(Collected data)
______________________________

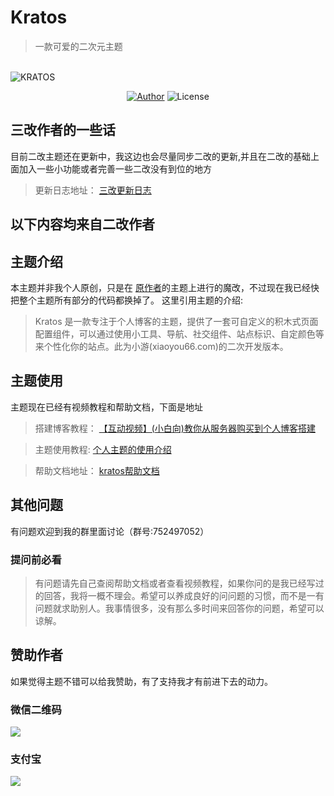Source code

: <h1>Kratos</h1>

> 一款可爱的二次元主题
> 
<br/>

<img src="https://xiaoyou66.com/wp-content/uploads/2019/10/20191013113909.png" alt="KRATOS"/>

<p align="center">
<a href="https://xiaoyou66.com"><img alt="Author" src="https://img.shields.io/badge/Author-xiaoyou-red.svg?style=flat-square"/></a>
<img alt="License" src="https://img.shields.io/github/license/xb2016/kratos-pjax.svg?style=flat-square"/>
</p>

## 三改作者的一些话
目前二改主题还在更新中，我这边也会尽量同步二改的更新,并且在二改的基础上面加入一些小功能或者完善一些二改没有到位的地方

> 更新日志地址：
> [三改更新日志](https://venrus.work/changelog)

## 以下内容均来自二改作者
## 主题介绍
本主题并非我个人原创，只是在  [原作者](https://github.com/xb2016/kratos-pjax)的主题上进行的魔改，不过现在我已经快把整个主题所有部分的代码都换掉了。
这里引用主题的介绍:
> Kratos 是一款专注于个人博客的主题，提供了一套可自定义的积木式页面配置组件，可以通过使用小工具、导航、社交组件、站点标识、自定颜色等来个性化你的站点。此为小游(xiaoyou66.com)的二次开发版本。

## 主题使用
主题现在已经有视频教程和帮助文档，下面是地址
> 搭建博客教程：
[【互动视频】(小白向)教你从服务器购买到个人博客搭建](https://www.bilibili.com/video/av67033126)

> 主题使用教程:
> [个人主题的使用介绍](https://www.bilibili.com/video/av69975328)

> 帮助文档地址：
> [kratos帮助文档](http://help.xiaoyou66.com/)

## 其他问题
有问题欢迎到我的群里面讨论（群号:752497052）
### 提问前必看
> 有问题请先自己查阅帮助文档或者查看视频教程，如果你问的是我已经写过的回答，我将一概不理会。希望可以养成良好的问问题的习惯，而不是一有问题就求助别人。我事情很多，没有那么多时间来回答你的问题，希望可以谅解。
## 赞助作者
如果觉得主题不错可以给我赞助，有了支持我才有前进下去的动力。
###  微信二维码
![](https://xiaoyou66.com/wp-content/uploads/2019/03/mm_facetoface_collect_qrcode_1553935372531.png)
### 支付宝
![](https://xiaoyou66.com/wp-content/uploads/2019/03/1553935348345.png)










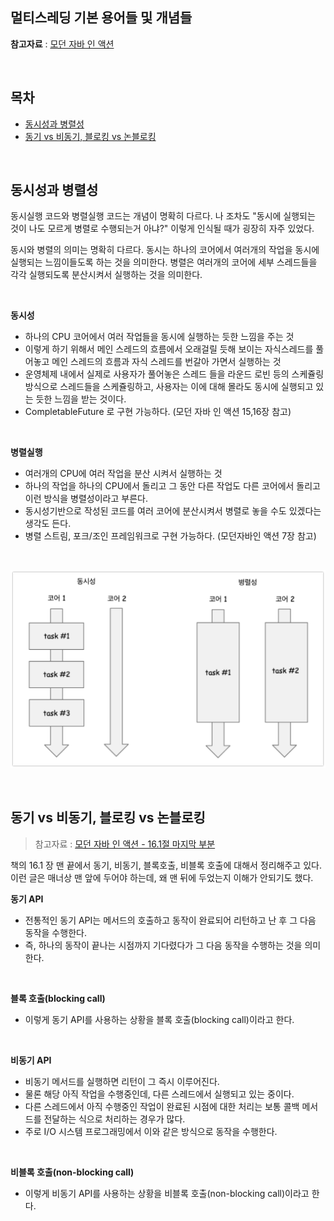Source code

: ## 멀티스레딩 기본 용어들 및 개념들

**참고자료** : [모던 자바 인 액션](http://www.yes24.com/Product/Goods/77125987)<br>

<br>

## 목차

- [동시성과 병렬성](#동시성과-병렬성)<br>
- [동기 vs 비동기, 블로킹 vs 논블로킹](#동기-vs-비동기-블로킹-vs-논블로킹)<br>

<br>

## 동시성과 병렬성

동시실행 코드와 병렬실행 코드는 개념이 명확히 다르다. 나 조차도 "동시에 실행되는 것이 나도 모르게 병렬로 수행되는거 아냐?" 이렇게 인식될 때가 굉장히 자주 있었다.<br>

동시와 병렬의 의미는 명확히 다르다. 동시는 하나의 코어에서 여러개의 작업을 동시에 실행되는 느낌이들도록 하는 것을 의미한다. 병렬은 여러개의 코어에 세부 스레드들을 각각 실행되도록 분산시켜서 실행하는 것을 의미한다. <br>

<br>

**동시성**<br>

- 하나의 CPU 코어에서 여러 작업들을 동시에 실행하는 듯한 느낌을 주는 것<br>
- 이렇게 하기 위해서 메인 스레드의 흐름에서 오래걸릴 듯해 보이는 자식스레드를 풀어놓고 메인 스레드의 흐름과 자식 스레드를 번갈아 가면서 실행하는 것<br>
- 운영체제 내에서 실제로 사용자가 풀어놓은 스레드 들을 라운드 로빈 등의 스케쥴링 방식으로 스레드들을 스케쥴링하고, 사용자는 이에 대해 몰라도 동시에 실행되고 있는 듯한 느낌을 받는 것이다.<br>
- CompletableFuture 로 구현 가능하다. (모던 자바 인 액션 15,16장 참고)<br>

<br>

**병렬실행** <br>

- 여러개의 CPU에 여러 작업을 분산 시켜서 실행하는 것<br>
- 하나의 작업을 하나의 CPU에서 돌리고 그 동안 다른 작업도 다른 코어에서 돌리고 이런 방식을 병렬성이라고 부른다.<br>
- 동시성기반으로 작성된 코드를 여러 코어에 분산시켜서 병렬로 놓을 수도 있겠다는 생각도 든다.<br>
- 병렬 스트림, 포크/조인 프레임워크로 구현 가능하다. (모던자바인 액션 7장 참고)<br>

<br>

![이미지](./img/CONCURRENCY-VS-PARALLEL.png)

<br>

## 동기 vs 비동기, 블로킹 vs 논블로킹

> 참고자료 : [모던 자바 인 액션 - 16.1절 마지막 부분](http://www.yes24.com/Product/Goods/77125987)<br>

책의 16.1 장 맨 끝에서 동기, 비동기, 블록호출, 비블록 호출에 대해서 정리해주고 있다. 이런 글은 매너상 맨 앞에 두어야 하는데, 왜 맨 뒤에 두었는지 이해가 안되기도 했다. <br>

**동기 API**<br>

- 전통적인 동기 API는 메서드의 호출하고 동작이 완료되어 리턴하고 난 후 그 다음 동작을 수행한다.<br>
- 즉, 하나의 동작이 끝나는 시점까지 기다렸다가 그 다음 동작을 수행하는 것을 의미한다.<br>

<br>

**블록 호출(blocking call)**<br>

- 이렇게 동기 API를 사용하는 상황을 블록 호출(blocking call)이라고 한다.<br>

<br>

**비동기 API**<br>

- 비동기 메서드를 실행하면 리턴이 그 즉시 이루어진다.<br>
- 물론 해당 아직 작업을 수행중인데, 다른 스레드에서 실행되고 있는 중이다.<br>
- 다른 스레드에서 아직 수행중인 작업이 완료된 시점에 대한 처리는 보통 콜백 메서드를 전달하는 식으로 처리하는 경우가 많다.<br>
- 주로 I/O 시스템 프로그래밍에서 이와 같은 방식으로 동작을 수행한다.

<br>

**비블록 호출(non-blocking call)**<br>

- 이렇게 비동기 API를 사용하는 상황을 비블록 호출(non-blocking call)이라고 한다.<br>

<br>

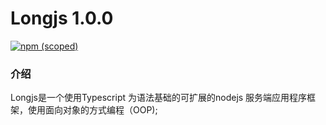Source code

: # Longjs 1.0.0

[![npm (scoped)](https://img.shields.io/npm/v/@longjs/core.svg)](https://www.npmjs.com/package/@longjs/core)

### 介绍

Longjs是一个使用Typescript 为语法基础的可扩展的nodejs 服务端应用程序框架，使用面向对象的方式编程（OOP);

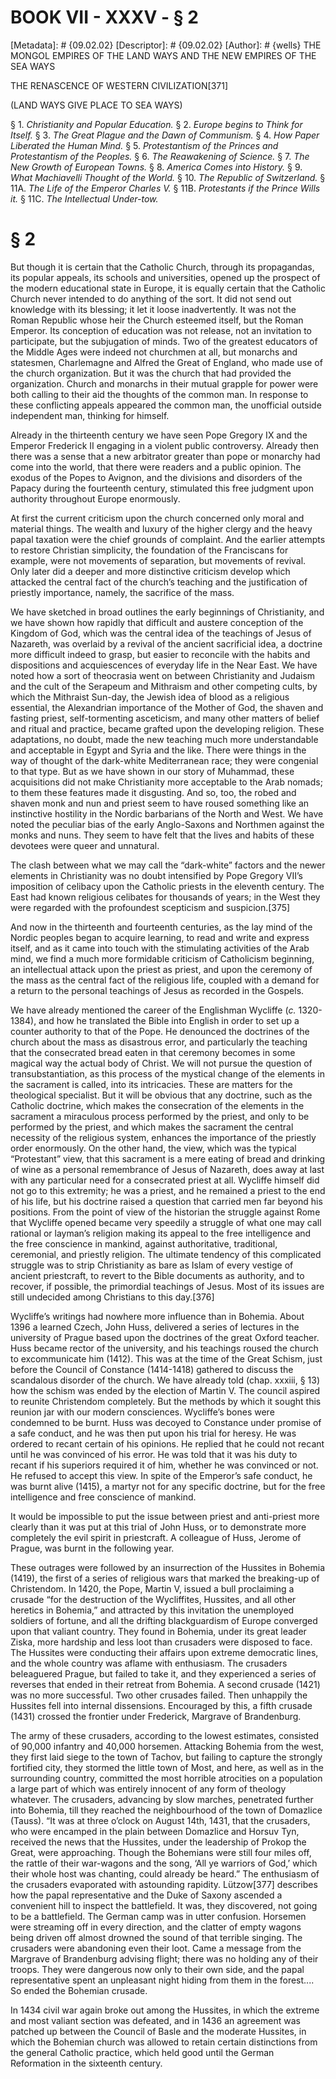 # BOOK VII - XXXV - § 2
[Metadata]: # {09.02.02}
[Descriptor]: # {09.02.02}
[Author]: # {wells}
THE MONGOL EMPIRES OF THE LAND WAYS AND THE NEW EMPIRES OF THE SEA WAYS

THE RENASCENCE OF WESTERN CIVILIZATION[371]

(LAND WAYS GIVE PLACE TO SEA WAYS)

§ 1. _Christianity and Popular Education._ § 2. _Europe begins to
Think for Itself._ § 3. _The Great Plague and the Dawn of      Communism._ § 4.
_How Paper Liberated the Human Mind._ § 5.      _Protestantism of the Princes
and Protestantism of the Peoples._ §      6. _The Reawakening of Science._ § 7.
_The New Growth of European      Towns._ § 8. _America Comes into History._ §
9. _What Machiavelli      Thought of the World._ § 10. _The Republic of
Switzerland._ § 11A.      _The Life of the Emperor Charles V._ § 11B.
_Protestants if the      Prince Wills it._ § 11C. _The Intellectual Under-tow._

# § 2
But though it is certain that the Catholic Church, through its propagandas, its
popular appeals, its schools and universities, opened up the prospect of the
modern educational state in Europe, it is equally certain that the Catholic
Church never intended to do anything of the sort. It did not send out knowledge
with its blessing; it let it loose inadvertently. It was not the Roman Republic
whose heir the Church esteemed itself, but the Roman Emperor. Its conception of
education was not release, not an invitation to participate, but the
subjugation of minds. Two of the greatest educators of the Middle Ages were
indeed not churchmen at all, but monarchs and statesmen, Charlemagne and Alfred
the Great of England, who made use of the church organization. But it was the
church that had provided the organization. Church and monarchs in their mutual
grapple for power were both calling to their aid the thoughts of the common
man. In response to these conflicting appeals appeared the common man, the
unofficial outside independent man, thinking for himself.

Already in the thirteenth century we have seen Pope Gregory IX and the Emperor
Frederick II engaging in a violent public controversy. Already then there was a
sense that a new arbitrator greater than pope or monarchy had come into the
world, that there were readers and a public opinion. The exodus of the Popes to
Avignon, and the divisions and disorders of the Papacy during the fourteenth
century, stimulated this free judgment upon authority throughout Europe
enormously.

At first the current criticism upon the church concerned only moral and
material things. The wealth and luxury of the higher clergy and the heavy papal
taxation were the chief grounds of complaint. And the earlier attempts to
restore Christian simplicity, the foundation of the Franciscans for example,
were not movements of separation, but movements of revival. Only later did a
deeper and more distinctive criticism develop which attacked the central fact
of the church’s teaching and the justification of priestly importance, namely,
the sacrifice of the mass.

We have sketched in broad outlines the early beginnings of Christianity, and we
have shown how rapidly that difficult and austere conception of the Kingdom of
God, which was the central idea of the teachings of Jesus of Nazareth, was
overlaid by a revival of the ancient sacrificial idea, a doctrine more
difficult indeed to grasp, but easier to reconcile with the habits and
dispositions and acquiescences of everyday life in the Near East. We have noted
how a sort of theocrasia went on between Christianity and Judaism and the cult
of the Serapeum and Mithraism and other competing cults, by which the Mithraist
Sun-day, the Jewish idea of blood as a religious essential, the Alexandrian
importance of the Mother of God, the shaven and fasting priest, self-tormenting
asceticism, and many other matters of belief and ritual and practice, became
grafted upon the developing religion. These adaptations, no doubt, made the new
teaching much more understandable and acceptable in Egypt and Syria and the
like. There were things in the way of thought of the dark-white Mediterranean
race; they were congenial to that type. But as we have shown in our story of
Muhammad, these acquisitions did not make Christianity more acceptable to the
Arab nomads; to them these features made it disgusting. And so, too, the robed
and shaven monk and nun and priest seem to have roused something like an
instinctive hostility in the Nordic barbarians of the North and West. We have
noted the peculiar bias of the early Anglo-Saxons and Northmen against the
monks and nuns. They seem to have felt that the lives and habits of these
devotees were queer and unnatural.

The clash between what we may call the “dark-white” factors and the newer
elements in Christianity was no doubt intensified by Pope Gregory VII’s
imposition of celibacy upon the Catholic priests in the eleventh century. The
East had known religious celibates for thousands of years; in the West they
were regarded with the profoundest scepticism and suspicion.[375]



And now in the thirteenth and fourteenth centuries, as the lay mind of the
Nordic peoples began to acquire learning, to read and write and express itself,
and as it came into touch with the stimulating activities of the Arab mind, we
find a much more formidable criticism of Catholicism beginning, an intellectual
attack upon the priest as priest, and upon the ceremony of the mass as the
central fact of the religious life, coupled with a demand for a return to the
personal teachings of Jesus as recorded in the Gospels.

We have already mentioned the career of the Englishman Wycliffe (_c._
1320-1384), and how he translated the Bible into English in order to set up a
counter authority to that of the Pope. He denounced the doctrines of the church
about the mass as disastrous error, and particularly the teaching that the
consecrated bread eaten in that ceremony becomes in some magical way the actual
body of Christ. We will not pursue the question of transubstantiation, as this
process of the mystical change of the elements in the sacrament is called, into
its intricacies. These are matters for the theological specialist. But it will
be obvious that any doctrine, such as the Catholic doctrine, which makes the
consecration of the elements in the sacrament a miraculous process performed by
the priest, and only to be performed by the priest, and which makes the
sacrament the central necessity of the religious system, enhances the
importance of the priestly order enormously. On the other hand, the view, which
was the typical “Protestant” view, that this sacrament is a mere eating of
bread and drinking of wine as a personal remembrance of Jesus of Nazareth, does
away at last with any particular need for a consecrated priest at all. Wycliffe
himself did not go to this extremity; he was a priest, and he remained a priest
to the end of his life, but his doctrine raised a question that carried men far
beyond his positions. From the point of view of the historian the struggle
against Rome that Wycliffe opened became very speedily a struggle of what one
may call rational or layman’s religion making its appeal to the free
intelligence and the free conscience in mankind, against authoritative,
traditional, ceremonial, and priestly religion. The ultimate tendency of this
complicated struggle was to strip Christianity as bare as Islam of every
vestige of ancient priestcraft, to revert to the Bible documents as authority,
and to recover, if possible, the primordial teachings of Jesus. Most of its
issues are still undecided among Christians to this day.[376]

Wycliffe’s writings had nowhere more influence than in Bohemia. About 1396 a
learned Czech, John Huss, delivered a series of lectures in the university of
Prague based upon the doctrines of the great Oxford teacher. Huss became rector
of the university, and his teachings roused the church to excommunicate him
(1412). This was at the time of the Great Schism, just before the Council of
Constance (1414-1418) gathered to discuss the scandalous disorder of the
church. We have already told (chap. xxxiii, § 13) how the schism was ended by
the election of Martin V. The council aspired to reunite Christendom
completely. But the methods by which it sought this reunion jar with our modern
consciences. Wycliffe’s bones were condemned to be burnt. Huss was decoyed to
Constance under promise of a safe conduct, and he was then put upon his trial
for heresy. He was ordered to recant certain of his opinions. He replied that
he could not recant until he was convinced of his error. He was told that it
was his duty to recant if his superiors required it of him, whether he was
convinced or not. He refused to accept this view. In spite of the Emperor’s
safe conduct, he was burnt alive (1415), a martyr not for any specific
doctrine, but for the free intelligence and free conscience of mankind.

It would be impossible to put the issue between priest and anti-priest more
clearly than it was put at this trial of John Huss, or to demonstrate more
completely the evil spirit in priestcraft. A colleague of Huss, Jerome of
Prague, was burnt in the following year.

These outrages were followed by an insurrection of the Hussites in Bohemia
(1419), the first of a series of religious wars that marked the breaking-up of
Christendom. In 1420, the Pope, Martin V, issued a bull proclaiming a crusade
“for the destruction of the Wycliffites, Hussites, and all other heretics in
Bohemia,” and attracted by this invitation the unemployed soldiers of fortune,
and all the drifting blackguardism of Europe converged upon that valiant
country. They found in Bohemia, under its great leader Ziska, more hardship and
less loot than crusaders were disposed to face. The Hussites were conducting
their affairs upon extreme democratic lines, and the whole country was aflame
with enthusiasm. The crusaders beleaguered Prague, but failed to take it, and
they experienced a series of reverses that ended in their retreat from Bohemia.
A second crusade (1421) was no more successful. Two other crusades failed. Then
unhappily the Hussites fell into internal dissensions. Encouraged by this, a
fifth crusade (1431) crossed the frontier under Frederick, Margrave of
Brandenburg.

The army of these crusaders, according to the lowest estimates, consisted of
90,000 infantry and 40,000 horsemen. Attacking Bohemia from the west, they
first laid siege to the town of Tachov, but failing to capture the strongly
fortified city, they stormed the little town of Most, and here, as well as in
the surrounding country, committed the most horrible atrocities on a population
a large part of which was entirely innocent of any form of theology whatever.
The crusaders, advancing by slow marches, penetrated further into Bohemia, till
they reached the neighbourhood of the town of Domazlice (Tauss). “It was at
three o’clock on August 14th, 1431, that the crusaders, who were encamped in
the plain between Domazlice and Horsuv Tyn, received the news that the
Hussites, under the leadership of Prokop the Great, were approaching. Though
the Bohemians were still four miles off, the rattle of their war-wagons and the
song, ‘All ye warriors of God,’ which their whole host was chanting, could
already be heard.” The enthusiasm of the crusaders evaporated with astounding
rapidity. Lützow[377] describes how the papal representative and the Duke of
Saxony ascended a convenient hill to inspect the battlefield. It was, they
discovered, not going to be a battlefield. The German camp was in utter
confusion. Horsemen were streaming off in every direction, and the clatter of
empty wagons being driven off almost drowned the sound of that terrible
singing. The crusaders were abandoning even their loot. Came a message from the
Margrave of Brandenburg advising flight; there was no holding any of their
troops. They were dangerous now only to their own side, and the papal
representative spent an unpleasant night hiding from them in the forest.... So
ended the Bohemian crusade.

In 1434 civil war again broke out among the Hussites, in which the extreme and
most valiant section was defeated, and in 1436 an agreement was patched up
between the Council of Basle and the moderate Hussites, in which the Bohemian
church was allowed to retain certain distinctions from the general Catholic
practice, which held good until the German Reformation in the sixteenth century.

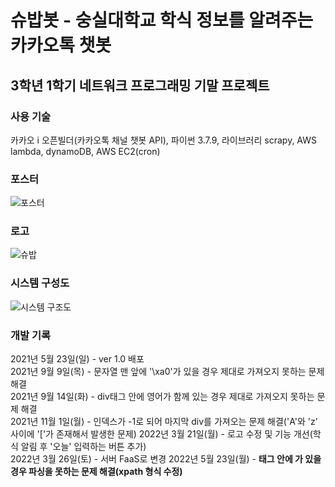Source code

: # 슈밥봇 - 숭실대학교 학식 정보를 알려주는 카카오톡 챗봇
## 3학년 1학기 네트워크 프로그래밍 기말 프로젝트
### 사용 기술
카카오 i 오픈빌더(카카오톡 채널 챗봇 API), 파이썬 3.7.9, 라이브러리 scrapy, AWS lambda, dynamoDB, AWS EC2(cron)

### 포스터
![포스터](https://user-images.githubusercontent.com/55542546/123440859-33b02480-d60e-11eb-8213-97051db1eb38.jpg)

### 로고
![슈밥](https://user-images.githubusercontent.com/55542546/159256355-11db950c-1391-43c1-b612-677d8f07589f.png)

### 시스템 구성도
![시스템 구조도](https://user-images.githubusercontent.com/55542546/123433349-52aab880-d606-11eb-8b9a-5209149065d7.png)

### 개발 기록
2021년 5월 23일(일) - ver 1.0 배포  
2021년 9월 9일(목) - 문자열 맨 앞에 '\xa0'가 있을 경우 제대로 가져오지 못하는 문제 해결  
2021년 9월 14일(화) - div태그 안에 영어가 함께 있는 경우 제대로 가져오지 못하는 문제 해결  
2021년 11월 1일(월) - 인덱스가 -1로 되어 마지막 div를 가져오는 문제 해결('A'와 'z' 사이에 '['가 존재해서 발생한 문제)
2022년 3월 21일(월) - 로고 수정 및 기능 개선(학식 알림 후 '오늘' 입력하는 버튼 추가)  
2022년 3월 26일(토) - 서버 FaaS로 변경
2022년 5월 23일(월) - <b> 태그 안에 <font>가 있을 경우 파싱을 못하는 문제 해결(xpath 형식 수정)
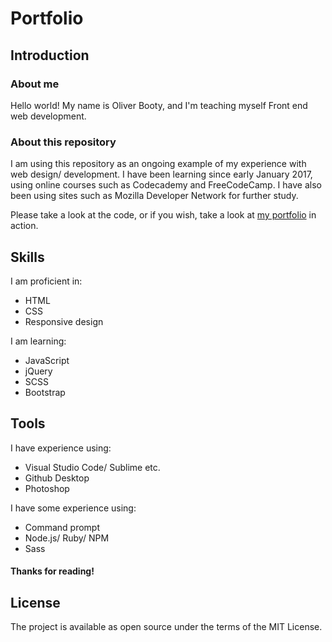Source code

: # Portfolio

## Introduction

### About me
Hello world! My name is Oliver Booty, and I'm teaching myself Front end web development.

### About this repository

I am using this repository as an ongoing example of my experience with web design/ development. I have been learning since early January 2017, using online courses such as Codecademy and FreeCodeCamp. I have also been using sites such as Mozilla Developer Network for further study.

Please take a look at the code, or if you wish, take a look at [my portfolio](https://seedboot.github.io/Portfolio/) in action.

## Skills
I am proficient in:
- HTML
- CSS
- Responsive design

I am learning:
- JavaScript
- jQuery
- SCSS
- Bootstrap

## Tools
I have experience using:
- Visual Studio Code/ Sublime etc.
- Github Desktop
- Photoshop

I have some experience using:
- Command prompt
- Node.js/ Ruby/ NPM
- Sass

#### Thanks for reading!

## License
The project is available as open source under the terms of the MIT License.
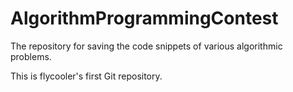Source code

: AlgorithmProgrammingContest
===========================

The repository for saving the code snippets of various algorithmic problems.

This is flycooler's first Git repository.
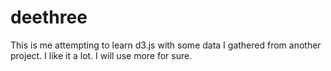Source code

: # deethree

This is me attempting to learn d3.js with some data I gathered from
another project. I like it a lot. I will use more for sure.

______________________________

:: Exercise instructions ::
What you return must match the lines above from the one with "2021년 9월 14일(화)" through the one with "- Bootstrap" exactly, with both ends included and the pictures excluded.

:: Solution ::
2021년 9월 14일(화) - div태그 안에 영어가 함께 있는 경우 제대로 가져오지 못하는 문제 해결  
2021년 11월 1일(월) - 인덱스가 -1로 되어 마지막 div를 가져오는 문제 해결('A'와 'z' 사이에 '['가 존재해서 발생한 문제)
2022년 3월 21일(월) - 로고 수정 및 기능 개선(학식 알림 후 '오늘' 입력하는 버튼 추가)  
2022년 3월 26일(토) - 서버 FaaS로 변경
2022년 5월 23일(월) - <b> 태그 안에 <font>가 있을 경우 파싱을 못하는 문제 해결(xpath 형식 수정)
Source code

: # Portfolio

## Introduction

### About me
Hello world! My name is Oliver Booty, and I'm teaching myself Front end web development.

### About this repository

I am using this repository as an ongoing example of my experience with web design/ development. I have been learning since early January 2017, using online courses such as Codecademy and FreeCodeCamp. I have also been using sites such as Mozilla Developer Network for further study.

Please take a look at the code, or if you wish, take a look at [my portfolio](https://seedboot.github.io/Portfolio/) in action.

## Skills
I am proficient in:
- HTML
- CSS
- Responsive design

I am learning:
- JavaScript
- jQuery
- SCSS
- Bootstrap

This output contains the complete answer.